In 2014 alone, Kenyan universities produced more than 10,000 university undergrad degree holders. With no jobs to end up in, where do these educated fellows end up? The market ‘out there’ is already stretched beyond it’s limits by graduates that an additional 10,000 serves only to worsen the situation.

Having spent 4 to 6 years in University only to end up jobless after all the struggle only serves to make us graduates bitter for the lack of a more effective phrase. Someone will blurb of us looking for self employment through starting of small enterprises and businesses, but where do we get the capital?

Take this situation for example; I am fresh out of campus with nothing but my papers and certificates to show for it. I have struggled all along to pay tuition fees which have already been subsidized by the government, sometimes even sleeping hungry in an effort to spare that extra coin to deposit into the university’s bank accounts.

Then here I am, having graduated, someone starts making noise of how i should use the knowledge acquired over the years to offer employment to others by venturing into business. Where do I get the capital required? An Equity bank Loan? Where do I get collateral? The Uwezo Fund thingy? What will I be doing for the 6 months required for a group to qualify for the funding? Do I belong to any group that can even qualify for government funding? Suppose I belong to such a group and the funding can only be 100,000 for starters? Belonging to a group of 15 people, that is Ksh 6,666.67 per person. What can I do with such amount of money after investing so much in my education?

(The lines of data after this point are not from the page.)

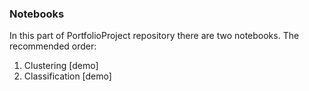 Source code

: ### Notebooks
 
 In this part of PortfolioProject repository there are two notebooks. The recommended order:
 
 1. Clustering [demo]
 2. Classification [demo]
 
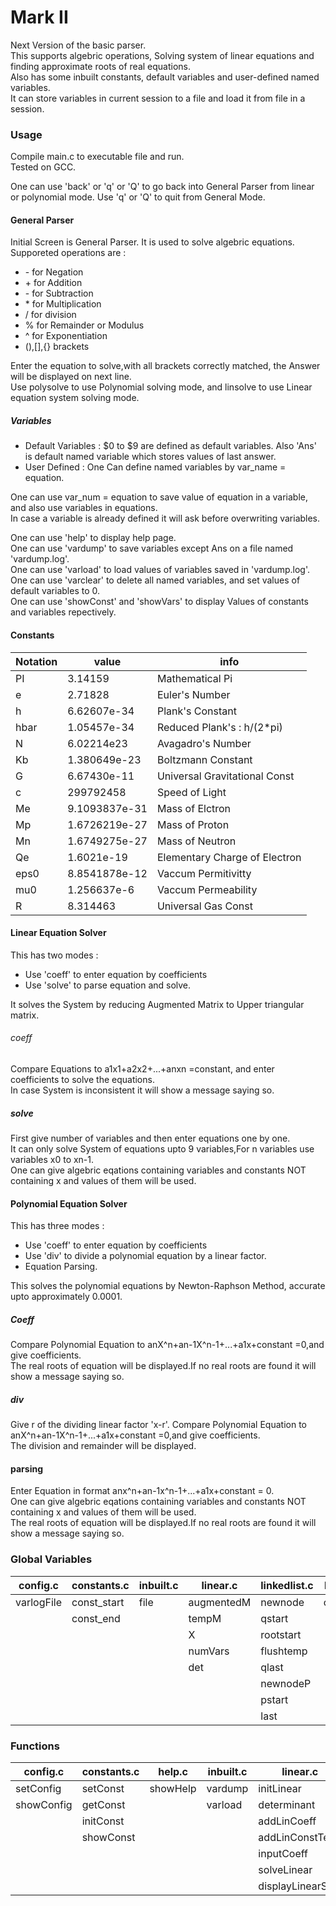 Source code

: # Mark II

Next Version of the basic parser.  
This supports algebric operations, Solving system of linear equations and finding approximate roots of real equations.  
Also has some inbuilt constants, default variables and user-defined named variables.  
It can store variables in current session to a file and load it from file in a session.

### Usage

Compile main.c to executable file and run.  
Tested on GCC.

One can use 'back' or 'q' or 'Q' to go back into General Parser from linear or polynomial mode.
Use 'q' or 'Q' to quit from General Mode.

#### General Parser

Initial Screen is General Parser. It is used to solve algebric equations.
Supporeted operations are :

<ul>
<li>- for Negation</li>
<li>+ for Addition</li>
<li>- for Subtraction</li>
<li>* for Multiplication</li>
<li>/ for division</li>
<li>% for Remainder or Modulus</li>
<li>^ for Exponentiation</li>
<li> (),[],{} brackets</li>
</ul>

Enter the equation to solve,with all brackets correctly matched, the Answer will be displayed on next line.  
Use polysolve to use Polynomial solving mode, and linsolve to use Linear equation system solving mode.

##### Variables

<ul>
<li>Default Variables : $0 to $9 are defined as default variables.  Also 'Ans' is default named variable which stores values of last answer.</li>
<li>User Defined : One Can define named variables by var_name = equation.</li>
</ul>

One can use var_num = equation to save value of equation in a variable, and also use variables in equations.  
In case a variable is already defined it will ask before overwriting variables.

One can use 'help' to display help page.  
One can use 'vardump' to save variables except Ans on a file named 'vardump.log'.  
One can use 'varload' to load values of variables saved in 'vardump.log'.  
One can use 'varclear' to delete all named variables, and set values of default variables to 0.  
One can use 'showConst' and 'showVars' to display Values of constants and variables repectively.

#### Constants

| Notation | value           | info                          |
| -------- | --------------- | ----------------------------- |
| PI       | 3\.14159        | Mathematical Pi               |
| e        | 2\.71828        | Euler's Number                |
| h        | 6\.62607e\-34   | Plank's Constant              |
| hbar     | 1\.05457e\-34   | Reduced Plank's : h/\(2\*pi\) |
| N        | 6\.02214e23     | Avagadro's Number             |
| Kb       | 1\.380649e\-23  | Boltzmann Constant            |
| G        | 6\.67430e\-11   | Universal Gravitational Const |
| c        | 299792458       | Speed of Light                |
| Me       | 9\.1093837e\-31 | Mass of Elctron               |
| Mp       | 1\.6726219e\-27 | Mass of Proton                |
| Mn       | 1\.6749275e\-27 | Mass of Neutron               |
| Qe       | 1\.6021e\-19    | Elementary Charge of Electron |
| eps0     | 8\.8541878e\-12 | Vaccum Permitivitty           |
| mu0      | 1\.256637e\-6   | Vaccum Permeability           |
| R        | 8\.314463       | Universal Gas Const           |

#### Linear Equation Solver

This has two modes :

<ul>
<li>Use 'coeff' to enter equation by coefficients  </li>
<li>Use 'solve' to parse equation and solve.  </li>
</ul>
It solves the System by reducing Augmented Matrix to Upper triangular matrix.

###### coeff

Compare Equations to a1x1+a2x2+...+anxn =constant, and enter coefficients to solve the equations.  
In case System is inconsistent it will show a message saying so.

##### solve

First give number of variables and then enter equations one by one.  
It can only solve System of equations upto 9 variables,For n variables use variables x0 to xn-1.  
One can give algebric eqations containing variables and constants NOT containing x and values of them will be used.

#### Polynomial Equation Solver

This has three modes :

<ul>
<li>Use 'coeff' to enter equation by coefficients  </li>
<li>Use 'div' to divide a polynomial equation by a linear factor.  </li>
<li>Equation Parsing.</li>
</ul>
This solves the polynomial equations by Newton-Raphson Method, accurate upto approximately 0.0001.

##### Coeff

Compare Polynomial Equation to anX^n+an-1X^n-1+...+a1x+constant =0,and give coefficients.  
The real roots of equation will be displayed.If no real roots are found it will show a message saying so.

##### div

Give r of the dividing linear factor 'x-r'.
Compare Polynomial Equation to anX^n+an-1X^n-1+...+a1x+constant =0,and give coefficients.  
The division and remainder will be displayed.

#### parsing

Enter Equation in format anx^n+an-1x^n-1+...+a1x+constant = 0.  
One can give algebric eqations containing variables and constants NOT containing x and values of them will be used.  
The real roots of equation will be displayed.If no real roots are found it will show a message saying so.

### Global Variables

| config\.c  | constants\.c | inbuilt\.c | linear\.c  | linkedlist\.c | linwrap\.c | parser\.c | poly\.c | polydiv\.c | polywrap\.c | preparser\.c | queues\.c | stacks\.c | variables\.c |
| ---------- | ------------ | ---------- | ---------- | ------------- | ---------- | --------- | ------- | ---------- | ----------- | ------------ | --------- | --------- | ------------ |
| varlogFile | const_start  | file       | augmentedM | newnode       | currentEq  | postfix   | rootErr | root1      | nextStart   | infix        | cfront    | top       | var_start    |
|            | const_end    |            | tempM      | qstart        |            | linear    |         | Remainder  |             | buf          | crear     | gTemp     | var_end      |
|            |              |            | X          | rootstart     |            | poly      |         | crrPoly    |             | ASSIGN       | qTemp     | opTop     |              |
|            |              |            | numVars    | flushtemp     |            |           |         | polyQtnt   |             | DEFAULT      |           | tempOp    |              |
|            |              |            | det        | qlast         |            |           |         |            |             | EXISTING     |           | pTop      |              |
|            |              |            |            | newnodeP      |            |           |         |            |             | v_name       |           | tempP     |              |
|            |              |            |            | pstart        |            |           |         |            |             |              |           |           |              |
|            |              |            |            | last          |            |           |         |            |             |              |           |           |              |

### Functions

| config\.c  | constants\.c | help\.c  | inbuilt\.c | linear\.c         | linkedlist\.c | linwrap\.c      | main\.c                | parser\.c    | poly\.c  | polydiv\.c | polywrap\.c       | preparser\.c   | queues\.c | stacks\.c     | util\.c    | variables\.c |
| ---------- | ------------ | -------- | ---------- | ----------------- | ------------- | --------------- | ---------------------- | ------------ | -------- | ---------- | ----------------- | -------------- | --------- | ------------- | ---------- | ------------ |
| setConfig  | setConst     | showHelp | vardump    | initLinear        | pushList      | getCoeffNum     | checkExit              | priority     | root     | initPoly   | pushPolyConstTerm | initPreparse   | enQVal    | pushOp,popOp  | getCharPos | setDefVar    |
| showConfig | getConst     |          | varload    | determinant       | displayList   | setLinConstTerm | checkAndEvalInternalFn | convert      | absolute | getDivisor | pushPolyCoeff     | removeSpaces   | deQVal    | peekOp        |            | getDefVar    |
|            | initConst    |          |            | addLinCoeff       | pushRoot      | parserLinear    | polyInterface          | eval         | getSum   | polyDiv    | setPolyTerms      | checkAssign    | flushQVal | displayOp     |            | getVar       |
|            | showConst    |          |            | addLinConstTerm   | pushPolyTerm  | linearSolve     | linInterface           | bracketCheck | evalPoly | getPoly    | getPower          | loadVal        |           | pushP,popP    |            | setVar       |
|            |              |          |            | inputCoeff        | flushTermList |                 | main                   | parse        |          | displayQ   | parsePoly         | isop           |           | push,pop      |            | clearVars    |
|            |              |          |            | solveLinear       | flushRootList |                 |                        |              |          |            | solvePoly         | adjustNegetive |           | getTop,setTop |            | showVars     |
|            |              |          |            | displayLinearSoln | displayRoot   |                 |                        |              |          |            |                   | preparse       |           |               |            |              |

Telling just graduated persons to try and venture into business without showing them practical ways of  how to do so amounts to hypocrisy, dishonesty and malice.

We complain every so often of how our educated youths are being introduced to radicalism without making an effort of addressing the root cause of the whole exercise.

Let me ask, what does this graduate do after graduation bearing in mind that the family sold everything they possessed so as to see them through education? What does he do for the family looking upto him for support?  How does he deal with the pressure of life and the ilk of frustration? What becomes of him after every office he drops his CV in lies of ‘getting back to him’?

I have no answers to the above questions, maybe someone should help me answer them.